Records for the task:
'''

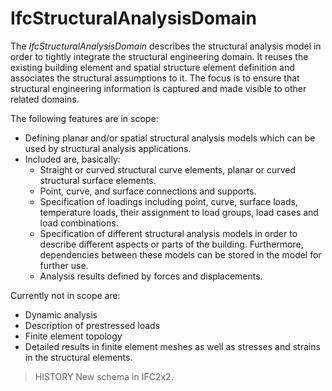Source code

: IfcStructuralAnalysisDomain
===========================

The _IfcStructuralAnalysisDomain_ describes the structural analysis model in order to tightly integrate the structural engineering domain. It reuses the existing building element and spatial structure element definition and associates the structural assumptions to it. The focus is to ensure that structural engineering information is captured and made visible to other related domains.

The following features are in scope:

* Defining planar and/or spatial structural analysis models which can be used by structural analysis applications.
* Included are, basically:
    * Straight or curved structural curve elements, planar or curved structural surface elements.
    * Point, curve, and surface connections and supports.
    * Specification of loadings including point, curve, surface loads, temperature loads, their assignment to load groups, load cases and load combinations.
    * Specification of different structural analysis models in order to describe different aspects or parts of the building. Furthermore, dependencies between these models can be stored in the model for further use.
    * Analysis results defined by forces and displacements.

Currently not in scope are:

* Dynamic analysis
* Description of prestressed loads
* Finite element topology
* Detailed results in finite element meshes as well as stresses and strains in the structural elements.

> HISTORY New schema in IFC2x2.
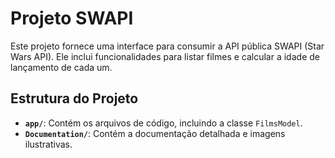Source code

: # Projeto SWAPI

Este projeto fornece uma interface para consumir a API pública SWAPI (Star Wars API). Ele inclui funcionalidades para listar filmes e calcular a idade de lançamento de cada um.

## Estrutura do Projeto
- **`app/`**: Contém os arquivos de código, incluindo a classe `FilmsModel`.
- **`Documentation/`**: Contém a documentação detalhada e imagens ilustrativas.
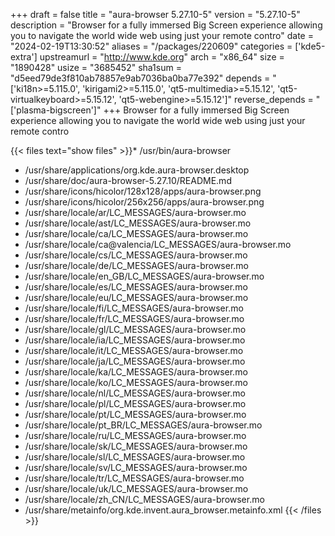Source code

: +++
draft = false
title = "aura-browser 5.27.10-5"
version = "5.27.10-5"
description = "Browser for a fully immersed Big Screen experience allowing you to navigate the world wide web using just your remote contro"
date = "2024-02-19T13:30:52"
aliases = "/packages/220609"
categories = ['kde5-extra']
upstreamurl = "http://www.kde.org"
arch = "x86_64"
size = "1890428"
usize = "3685452"
sha1sum = "d5eed79de3f810ab78857e9ab7036ba0ba77e392"
depends = "['ki18n>=5.115.0', 'kirigami2>=5.115.0', 'qt5-multimedia>=5.15.12', 'qt5-virtualkeyboard>=5.15.12', 'qt5-webengine>=5.15.12']"
reverse_depends = "['plasma-bigscreen']"
+++
Browser for a fully immersed Big Screen experience allowing you to navigate the world wide web using just your remote contro

{{< files text="show files" >}}* /usr/bin/aura-browser
* /usr/share/applications/org.kde.aura-browser.desktop
* /usr/share/doc/aura-browser-5.27.10/README.md
* /usr/share/icons/hicolor/128x128/apps/aura-browser.png
* /usr/share/icons/hicolor/256x256/apps/aura-browser.png
* /usr/share/locale/ar/LC_MESSAGES/aura-browser.mo
* /usr/share/locale/ast/LC_MESSAGES/aura-browser.mo
* /usr/share/locale/ca/LC_MESSAGES/aura-browser.mo
* /usr/share/locale/ca@valencia/LC_MESSAGES/aura-browser.mo
* /usr/share/locale/cs/LC_MESSAGES/aura-browser.mo
* /usr/share/locale/de/LC_MESSAGES/aura-browser.mo
* /usr/share/locale/en_GB/LC_MESSAGES/aura-browser.mo
* /usr/share/locale/es/LC_MESSAGES/aura-browser.mo
* /usr/share/locale/eu/LC_MESSAGES/aura-browser.mo
* /usr/share/locale/fi/LC_MESSAGES/aura-browser.mo
* /usr/share/locale/fr/LC_MESSAGES/aura-browser.mo
* /usr/share/locale/gl/LC_MESSAGES/aura-browser.mo
* /usr/share/locale/ia/LC_MESSAGES/aura-browser.mo
* /usr/share/locale/it/LC_MESSAGES/aura-browser.mo
* /usr/share/locale/ja/LC_MESSAGES/aura-browser.mo
* /usr/share/locale/ka/LC_MESSAGES/aura-browser.mo
* /usr/share/locale/ko/LC_MESSAGES/aura-browser.mo
* /usr/share/locale/nl/LC_MESSAGES/aura-browser.mo
* /usr/share/locale/pl/LC_MESSAGES/aura-browser.mo
* /usr/share/locale/pt/LC_MESSAGES/aura-browser.mo
* /usr/share/locale/pt_BR/LC_MESSAGES/aura-browser.mo
* /usr/share/locale/ru/LC_MESSAGES/aura-browser.mo
* /usr/share/locale/sk/LC_MESSAGES/aura-browser.mo
* /usr/share/locale/sl/LC_MESSAGES/aura-browser.mo
* /usr/share/locale/sv/LC_MESSAGES/aura-browser.mo
* /usr/share/locale/tr/LC_MESSAGES/aura-browser.mo
* /usr/share/locale/uk/LC_MESSAGES/aura-browser.mo
* /usr/share/locale/zh_CN/LC_MESSAGES/aura-browser.mo
* /usr/share/metainfo/org.kde.invent.aura_browser.metainfo.xml
{{< /files >}}
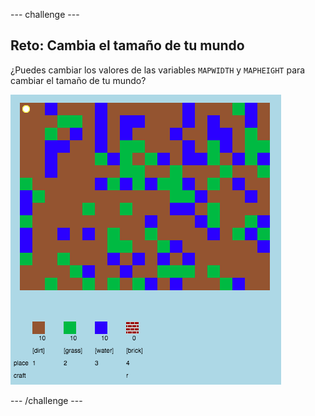--- challenge ---
## Reto: Cambia el tamaño de tu mundo
¿Puedes cambiar los valores de las variables `MAPWIDTH` y `MAPHEIGHT` para cambiar el tamaño de tu mundo?

![screenshot](images/craft-mapsize.png)




--- /challenge ---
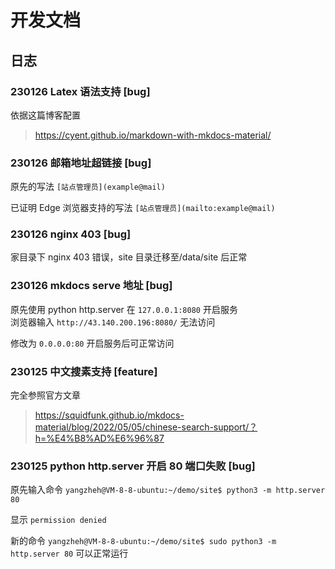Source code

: # 开发文档

## 日志

### 230126 Latex 语法支持 \[bug]

依据这篇博客配置

> https://cyent.github.io/markdown-with-mkdocs-material/

### 230126 邮箱地址超链接 \[bug]

原先的写法 `[站点管理员](example@mail)`

已证明 Edge 浏览器支持的写法 `[站点管理员](mailto:example@mail)`

### 230126 nginx 403 \[bug]

家目录下 nginx 403 错误，site 目录迁移至/data/site 后正常

### 230126 mkdocs serve 地址 \[bug]

原先使用 python http.server 在 `127.0.0.1:8080` 开启服务\
浏览器输入 `http://43.140.200.196:8080/` 无法访问

修改为 `0.0.0.0:80` 开启服务后可正常访问

### 230125 中文搜素支持 \[feature]

完全参照官方文章

> https://squidfunk.github.io/mkdocs-material/blog/2022/05/05/chinese-search-support/？h=%E4%B8%AD%E6%96%87

### 230125 python http.server 开启 80 端口失败 \[bug]

原先输入命令 `yangzheh@VM-8-8-ubuntu:~/demo/site$ python3 -m http.server 80`

显示 `permission denied`

新的命令 `yangzheh@VM-8-8-ubuntu:~/demo/site$ sudo python3 -m http.server 80` 可以正常运行
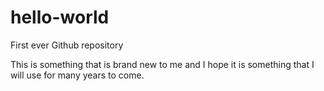 # hello-world
First ever Github repository


This is something that is brand new to me and I hope it is something that I will use for many years to come. 

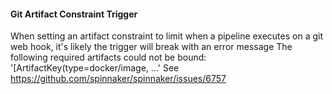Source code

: 
#### Git Artifact Constraint Trigger

When setting an artifact constraint to limit when a pipeline executes on a git web hook, it's likely the trigger will break with an error message
The following required artifacts could not be bound: '[ArtifactKey(type=docker/image, ...'
See https://github.com/spinnaker/spinnaker/issues/6757
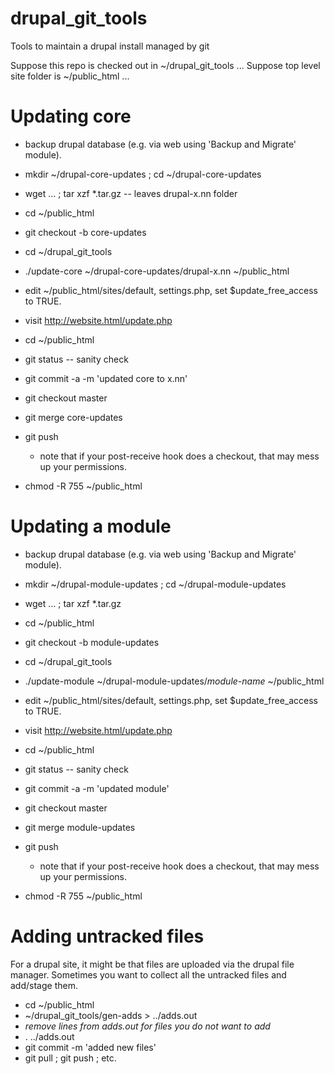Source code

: # drupal_git_tools
Tools to maintain a drupal install managed by git

Suppose this repo is checked out in ~/drupal\_git\_tools ...
Suppose top level site folder is ~/public\_html ...

# Updating core

* backup drupal database (e.g. via web using 'Backup and Migrate' module).

* mkdir ~/drupal-core-updates ; cd ~/drupal-core-updates
*   wget ... ; tar xzf *.tar.gz   -- leaves drupal-x.nn folder
* cd ~/public_html
*   git checkout -b core-updates
* cd ~/drupal\_git\_tools
*   ./update-core ~/drupal-core-updates/drupal-x.nn ~/public_html
* edit ~/public_html/sites/default, settings.php, set $update\_free\_access to TRUE.
*   visit http://website.html/update.php
* cd ~/public_html
*   git status -- sanity check
*   git commit -a -m 'updated core to x.nn'
*   git checkout master
*   git merge core-updates
*   git push
    * note that if your post-receive hook does a checkout, that may mess up
	  your permissions.
* chmod -R 755 ~/public_html

# Updating a module

* backup drupal database (e.g. via web using 'Backup and Migrate' module).

* mkdir ~/drupal-module-updates ; cd ~/drupal-module-updates
*   wget ... ; tar xzf *.tar.gz 
* cd ~/public_html
*   git checkout -b module-updates
* cd ~/drupal\_git\_tools
*   ./update-module ~/drupal-module-updates/*module-name* ~/public_html
* edit ~/public_html/sites/default, settings.php, set $update\_free\_access to TRUE.
*   visit http://website.html/update.php
* cd ~/public_html
*   git status -- sanity check
*   git commit -a -m 'updated <module name> module'
*   git checkout master
*   git merge module-updates
*   git push
    * note that if your post-receive hook does a checkout, that may mess up
	  your permissions.
* chmod -R 755 ~/public_html

# Adding untracked files

For a drupal site, it might be that files are uploaded via the drupal
file manager. Sometimes you want to collect all the untracked files
and add/stage them.

* cd ~/public_html
* ~/drupal\_git\_tools/gen-adds > ../adds.out
* *remove lines from adds.out for files you do not want to add*
* . ../adds.out
* git commit -m 'added new files'
* git pull ; git push ; etc.

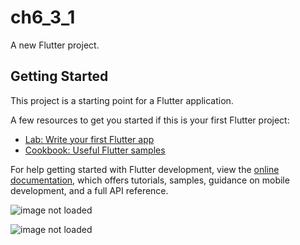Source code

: # ch6_3_1

A new Flutter project.

## Getting Started

This project is a starting point for a Flutter application.

A few resources to get you started if this is your first Flutter project:

- [Lab: Write your first Flutter app](https://docs.flutter.dev/get-started/codelab)
- [Cookbook: Useful Flutter samples](https://docs.flutter.dev/cookbook)

For help getting started with Flutter development, view the
[online documentation](https://docs.flutter.dev/), which offers tutorials,
samples, guidance on mobile development, and a full API reference.

![image not loaded](https://user-images.githubusercontent.com/114163699/216807409-cd61e242-717e-4f14-af75-d9199c194fd3.png)

![image not loaded](https://user-images.githubusercontent.com/114163699/216807423-9fb39bef-fd1f-431a-8058-8fc0a68a5c6d.png)

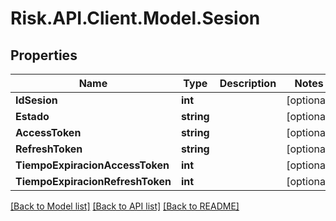 # Risk.API.Client.Model.Sesion
## Properties

Name | Type | Description | Notes
------------ | ------------- | ------------- | -------------
**IdSesion** | **int** |  | [optional] 
**Estado** | **string** |  | [optional] 
**AccessToken** | **string** |  | [optional] 
**RefreshToken** | **string** |  | [optional] 
**TiempoExpiracionAccessToken** | **int** |  | [optional] 
**TiempoExpiracionRefreshToken** | **int** |  | [optional] 

[[Back to Model list]](../README.md#documentation-for-models) [[Back to API list]](../README.md#documentation-for-api-endpoints) [[Back to README]](../README.md)

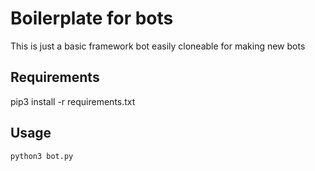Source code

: # Boilerplate for bots
This is just a basic framework bot easily cloneable for making new bots


## Requirements
pip3 install -r requirements.txt

## Usage
`python3 bot.py`
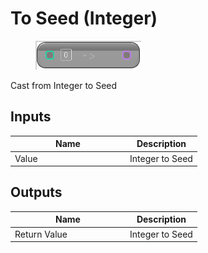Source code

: # To Seed (Integer)

<div align="left" data-full-width="false">

<figure><img src="to_seed_-integer.png" alt=""><figcaption></figcaption></figure>

</div>

Cast from Integer to Seed

## Inputs

<table>
<thead><tr><th width="170">Name</th><th>Description</th></tr></thead>
<tbody>
<tr><td>Value</td><td>Integer to Seed</td></tr>
</tbody>
</table>

## Outputs

<table>
<thead><tr><th width="170">Name</th><th>Description</th></tr></thead>
<tbody>
<tr><td>Return Value</td><td>Integer to Seed</td></tr>
</tbody>
</table>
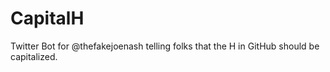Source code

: # CapitalH
Twitter Bot for @thefakejoenash telling folks that the H in GitHub should be capitalized.
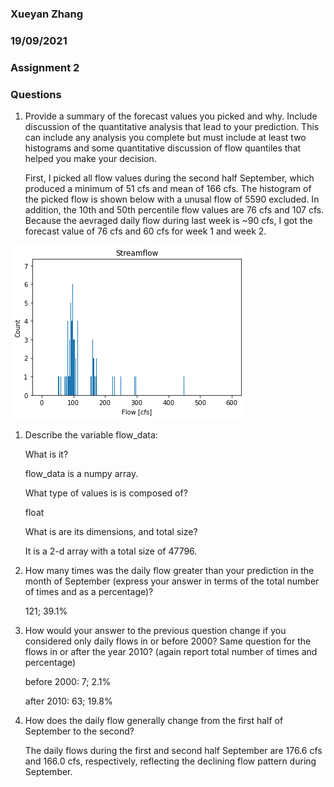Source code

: ### Xueyan Zhang
### 19/09/2021
### Assignment 2



### Questions
1. Provide a summary of the forecast values you picked and why. Include discussion of the quantitative analysis that lead to your prediction. This can include any analysis you complete but must include at least two histograms and some quantitative discussion of flow quantiles that helped you make your decision.

    First, I picked all flow values during the second half September, which produced a minimum of 51 cfs and mean of 166 cfs. The histogram of the picked flow is shown below with a unusal flow of 5590 excluded. In addition, the 10th and 50th percentile flow values are 76 cfs and 107 cfs. Because the aevraged daily flow during last week is ~90 cfs, I got the forecast value of 76 cfs and 60 cfs for week 1 and week 2.

![alt text](./../Assignment4/Sep-after-15.png)


1. Describe the variable flow_data:

   What is it?

   flow_data is a numpy array.

   What type of values is is composed of?

   float

   What is are its dimensions, and total size?

   It is a 2-d array with a total size of 47796.

2. How many times was the daily flow greater than your prediction in the month of September (express your answer in terms of the total number of times and as a percentage)?
   
   121; 39.1%

3. How would your answer to the previous question change if you considered only daily flows in or before 2000? Same question for the flows in or after the year 2010? (again report total number of times and percentage)

    before 2000: 7; 2.1%

    after 2010: 63; 19.8%

4. How does the daily flow generally change from the first half of September to the second?
   
     The daily flows during the first and second half September are 176.6 cfs and 166.0 cfs, respectively, reflecting the declining flow pattern during September.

'''

Find the line with "pip3 install -r requirements.txt" in the entries above. Set down exactly every line from it up to and including the line with "### Questions", images excluded.

The completed task:
pip3 install -r requirements.txt

## Usage
`python3 bot.py`
Source code

: # To Seed (Integer)

<div align="left" data-full-width="false">

<figure><img src="to_seed_-integer.png" alt=""><figcaption></figcaption></figure>

</div>

Cast from Integer to Seed

## Inputs

<table>
<thead><tr><th width="170">Name</th><th>Description</th></tr></thead>
<tbody>
<tr><td>Value</td><td>Integer to Seed</td></tr>
</tbody>
</table>

## Outputs

<table>
<thead><tr><th width="170">Name</th><th>Description</th></tr></thead>
<tbody>
<tr><td>Return Value</td><td>Integer to Seed</td></tr>
</tbody>
</table>
Source code

: # CapitalH
Twitter Bot for @thefakejoenash telling folks that the H in GitHub should be capitalized.
Source code

: ### Xueyan Zhang
### 19/09/2021
### Assignment 2



### Questions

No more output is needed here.